*WORK TO BE COMPLETED:* Lines, not repeats, are what count: give the number of lines below that hold "html", and nothing more.

*EXTRACTED MATERIAL:*
———

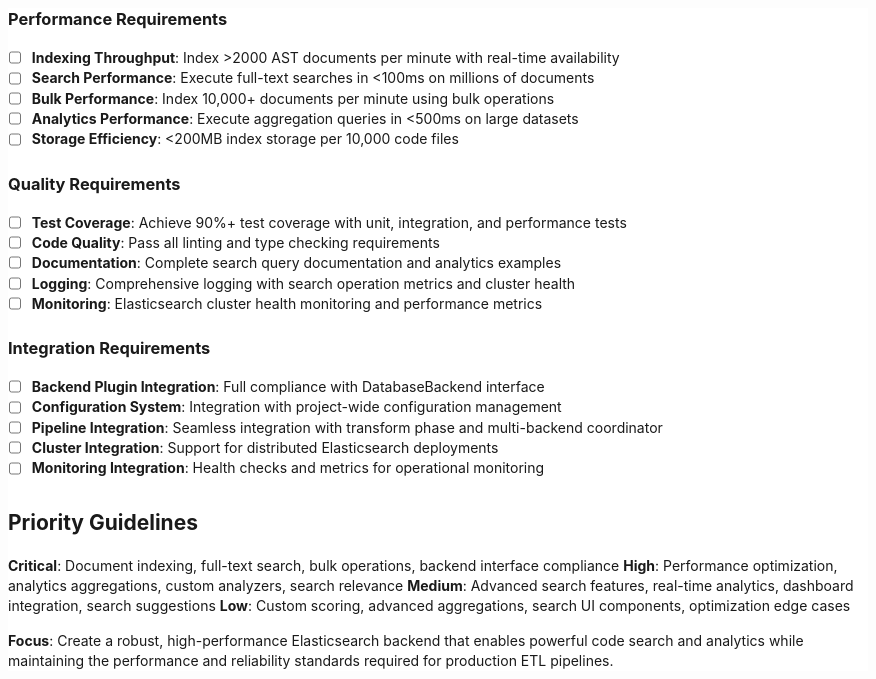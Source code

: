 ### Performance Requirements
- [ ] **Indexing Throughput**: Index >2000 AST documents per minute with real-time availability
- [ ] **Search Performance**: Execute full-text searches in <100ms on millions of documents
- [ ] **Bulk Performance**: Index 10,000+ documents per minute using bulk operations
- [ ] **Analytics Performance**: Execute aggregation queries in <500ms on large datasets
- [ ] **Storage Efficiency**: <200MB index storage per 10,000 code files

### Quality Requirements
- [ ] **Test Coverage**: Achieve 90%+ test coverage with unit, integration, and performance tests
- [ ] **Code Quality**: Pass all linting and type checking requirements
- [ ] **Documentation**: Complete search query documentation and analytics examples
- [ ] **Logging**: Comprehensive logging with search operation metrics and cluster health
- [ ] **Monitoring**: Elasticsearch cluster health monitoring and performance metrics

### Integration Requirements
- [ ] **Backend Plugin Integration**: Full compliance with DatabaseBackend interface
- [ ] **Configuration System**: Integration with project-wide configuration management
- [ ] **Pipeline Integration**: Seamless integration with transform phase and multi-backend coordinator
- [ ] **Cluster Integration**: Support for distributed Elasticsearch deployments
- [ ] **Monitoring Integration**: Health checks and metrics for operational monitoring

## Priority Guidelines

**Critical**: Document indexing, full-text search, bulk operations, backend interface compliance
**High**: Performance optimization, analytics aggregations, custom analyzers, search relevance
**Medium**: Advanced search features, real-time analytics, dashboard integration, search suggestions
**Low**: Custom scoring, advanced aggregations, search UI components, optimization edge cases

**Focus**: Create a robust, high-performance Elasticsearch backend that enables powerful code search and analytics while maintaining the performance and reliability standards required for production ETL pipelines.

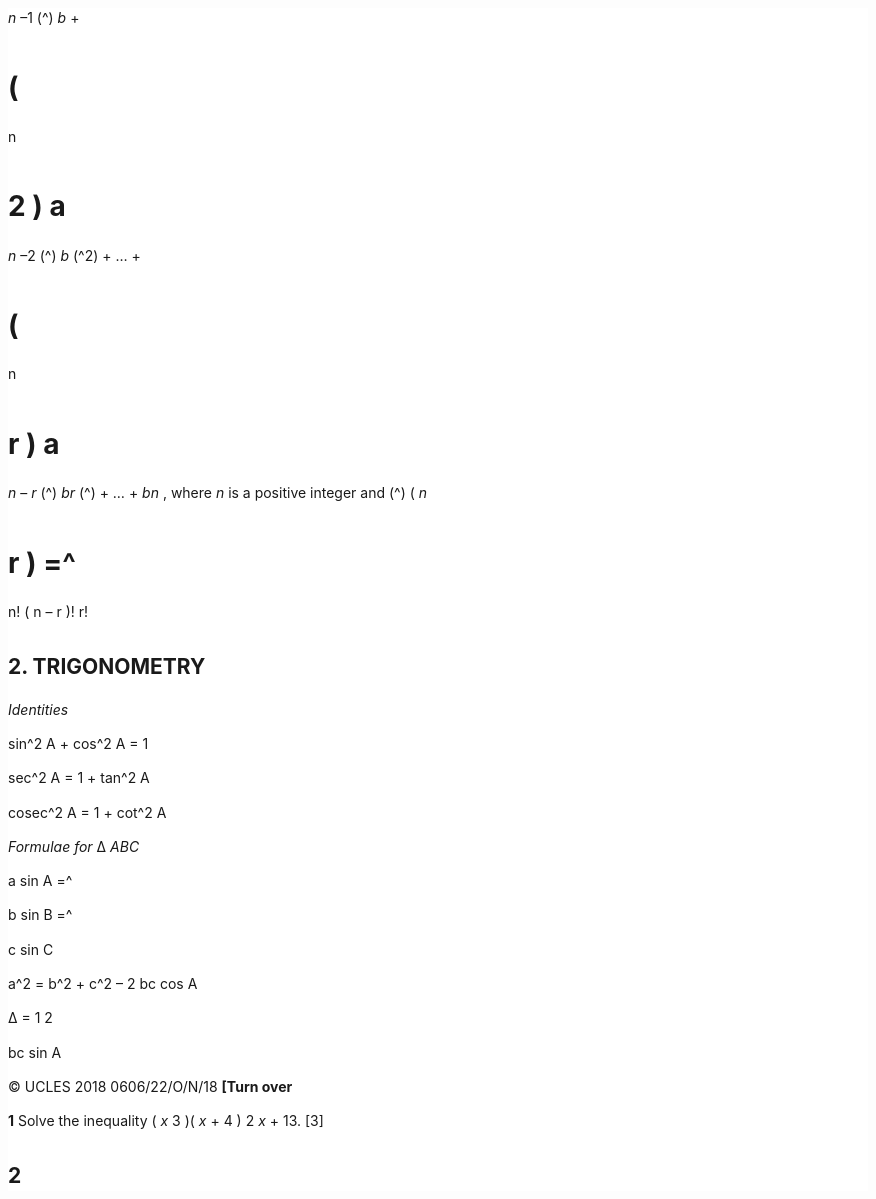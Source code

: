 _n_ –1 (^) _b_ + 

# ( 

 n 

# 2 ) a 

_n_ –2 (^) _b_ (^2) + … + 

# ( 

 n 

# r ) a 

_n_ – _r_ (^) _br_ (^) + … + _bn_ , where _n_ is a positive integer and (^) ( _n_ 

# r ) =^ 

 n! ( n – r )! r! 

## 2. TRIGONOMETRY 

_Identities_ 

 sin^2 A + cos^2 A = 1 

 sec^2 A = 1 + tan^2 A 

 cosec^2 A = 1 + cot^2 A 

_Formulae for_ ∆ _ABC_ 

 a sin A =^ 

 b sin B =^ 

 c sin C 

 a^2 = b^2 + c^2 – 2 bc cos A 

 ∆ = 1 2 

 bc sin A 


© UCLES 2018 0606/22/O/N/18 **[Turn over** 

**1** Solve the inequality ( _x_ 3 )( _x_ + 4 ) 2 _x_ + 13. [3] 

## 2 
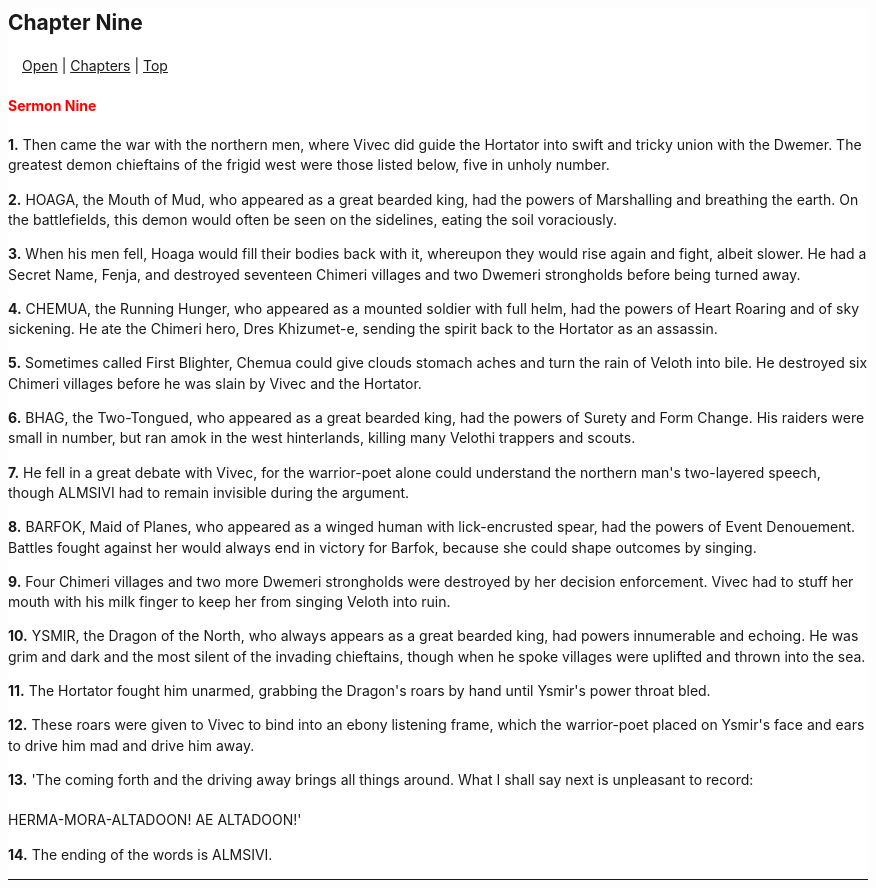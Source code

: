 ## Chapter Nine
&emsp;[Open][51] | [Chapters][38] | [Top][37]

[51]: nigedo/markdown/sermon_09.md

#### <span style="color:red">Sermon Nine</span>

__1.__ Then came the war with the northern men, where Vivec did guide the Hortator into swift and tricky union with the Dwemer. The greatest demon chieftains of the frigid west were those listed below, five in unholy number.

__2.__ HOAGA, the Mouth of Mud, who appeared as a great bearded king, had the powers of Marshalling and breathing the earth. On the battlefields, this demon would often be seen on the sidelines, eating the soil voraciously.

__3.__ When his men fell, Hoaga would fill their bodies back with it, whereupon they would rise again and fight, albeit slower. He had a Secret Name, Fenja, and destroyed seventeen Chimeri villages and two Dwemeri strongholds before being turned away.

__4.__ CHEMUA, the Running Hunger, who appeared as a mounted soldier with full helm, had the powers of Heart Roaring and of sky sickening. He ate the Chimeri hero, Dres Khizumet-e, sending the spirit back to the Hortator as an assassin.

__5.__ Sometimes called First Blighter, Chemua could give clouds stomach aches and turn the rain of Veloth into bile. He destroyed six Chimeri villages before he was slain by Vivec and the Hortator.

__6.__ BHAG, the Two-Tongued, who appeared as a great bearded king, had the powers of Surety and Form Change. His raiders were small in number, but ran amok in the west hinterlands, killing many Velothi trappers and scouts.

__7.__ He fell in a great debate with Vivec, for the warrior-poet alone could understand the northern man's two-layered speech, though ALMSIVI had to remain invisible during the argument.

__8.__ BARFOK, Maid of Planes, who appeared as a winged human with lick-encrusted spear, had the powers of Event Denouement. Battles fought against her would always end in victory for Barfok, because she could shape outcomes by singing.

__9.__ Four Chimeri villages and two more Dwemeri strongholds were destroyed by her decision enforcement. Vivec had to stuff her mouth with his milk finger to keep her from singing Veloth into ruin.

__10.__ YSMIR, the Dragon of the North, who always appears as a great bearded king, had powers innumerable and echoing. He was grim and dark and the most silent of the invading chieftains, though when he spoke villages were uplifted and thrown into the sea.

__11.__ The Hortator fought him unarmed, grabbing the Dragon's roars by hand until Ysmir's power throat bled.

__12.__ These roars were given to Vivec to bind into an ebony listening frame, which the warrior-poet placed on Ysmir's face and ears to drive him mad and drive him away.

__13.__ 'The coming forth and the driving away brings all things around. What I shall say next is unpleasant to record:\
\
HERMA-MORA-ALTADOON! AE ALTADOON!'

__14.__ The ending of the words is ALMSIVI.

---


[39]: https://web.archive.org/web/20050308071257/http://www.whirlingschool.net/index.html
[40]: https://web.archive.org/web/20050226005458/http://www.whirlingschool.net/lore/numbers/preface.html
[41]: https://web.archive.org/web/20050226005458/http://www.whirlingschool.net/lore/numbers/preface.html
[42]: https://web.archive.org/web/20040815040059/http://www.whirlingschool.net/numbers.html
[1]: #chapter-one
[2]: #chapter-two
[3]: #chapter-three
[4]: #chapter-four
[5]: #chapter-five
[6]: #chapter-six
[7]: #chapter-seven
[8]: #chapter-eight
[9]: #chapter-nine
[10]: #chapter-ten
[11]: #chapter-eleven
[12]: #chapter-twelve
[13]: #chapter-thirteen
[14]: #chapter-fourteen
[15]: #chapter-fifteen
[16]: #chapter-sixteen
[17]: #chapter-seventeen
[18]: #chapter-eighteen
[19]: #chapter-nineteen
[20]: #chapter-twenty
[21]: #chapter-twenty-one
[22]: #chapter-twenty-two
[23]: #chapter-twenty-three
[24]: #chapter-twenty-four
[25]: #chapter-twenty-five
[26]: #chapter-twenty-six
[27]: #chapter-twenty-seven
[28]: #chapter-twenty-eight
[29]: #chapter-twenty-nine
[30]: #chapter-thirty
[31]: #chapter-thirty-one
[32]: #chapter-thirty-two
[33]: #chapter-thirty-three
[34]: #chapter-thirty-four
[35]: #chapter-thirty-five
[36]: #chapter-thirty-six
[37]: #
[38]: #chapters
[43]: nigedo/markdown/sermon_01.md
[44]: nigedo/markdown/sermon_02.md
[45]: nigedo/markdown/sermon_03.md
[46]: nigedo/markdown/sermon_04.md
[47]: nigedo/markdown/sermon_05.md
[48]: nigedo/markdown/sermon_06.md
[49]: nigedo/markdown/sermon_07.md
[50]: nigedo/markdown/sermon_08.md
[52]: nigedo/markdown/sermon_10.md
[53]: nigedo/markdown/sermon_11.md
[54]: nigedo/markdown/sermon_12.md
[55]: nigedo/markdown/sermon_13.md
[56]: nigedo/markdown/sermon_14.md
[57]: nigedo/markdown/sermon_15.md
[58]: nigedo/markdown/sermon_16.md
[59]: nigedo/markdown/sermon_17.md
[60]: nigedo/markdown/sermon_18.md
[61]: nigedo/markdown/sermon_19.md
[62]: nigedo/markdown/sermon_20.md
[63]: nigedo/markdown/sermon_21.md
[64]: nigedo/markdown/sermon_22.md
[65]: nigedo/markdown/sermon_23.md
[66]: nigedo/markdown/sermon_24.md
[67]: nigedo/markdown/sermon_25.md
[68]: nigedo/markdown/sermon_26.md
[69]: nigedo/markdown/sermon_27.md
[70]: nigedo/markdown/sermon_28.md
[71]: nigedo/markdown/sermon_29.md
[72]: nigedo/markdown/sermon_30.md
[73]: nigedo/markdown/sermon_31.md
[74]: nigedo/markdown/sermon_32.md
[75]: nigedo/markdown/sermon_33.md
[76]: nigedo/markdown/sermon_34.md
[77]: nigedo/markdown/sermon_35.md
[78]: nigedo/markdown/sermon_36.md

———

*WRITTEN SOLUTION:* 4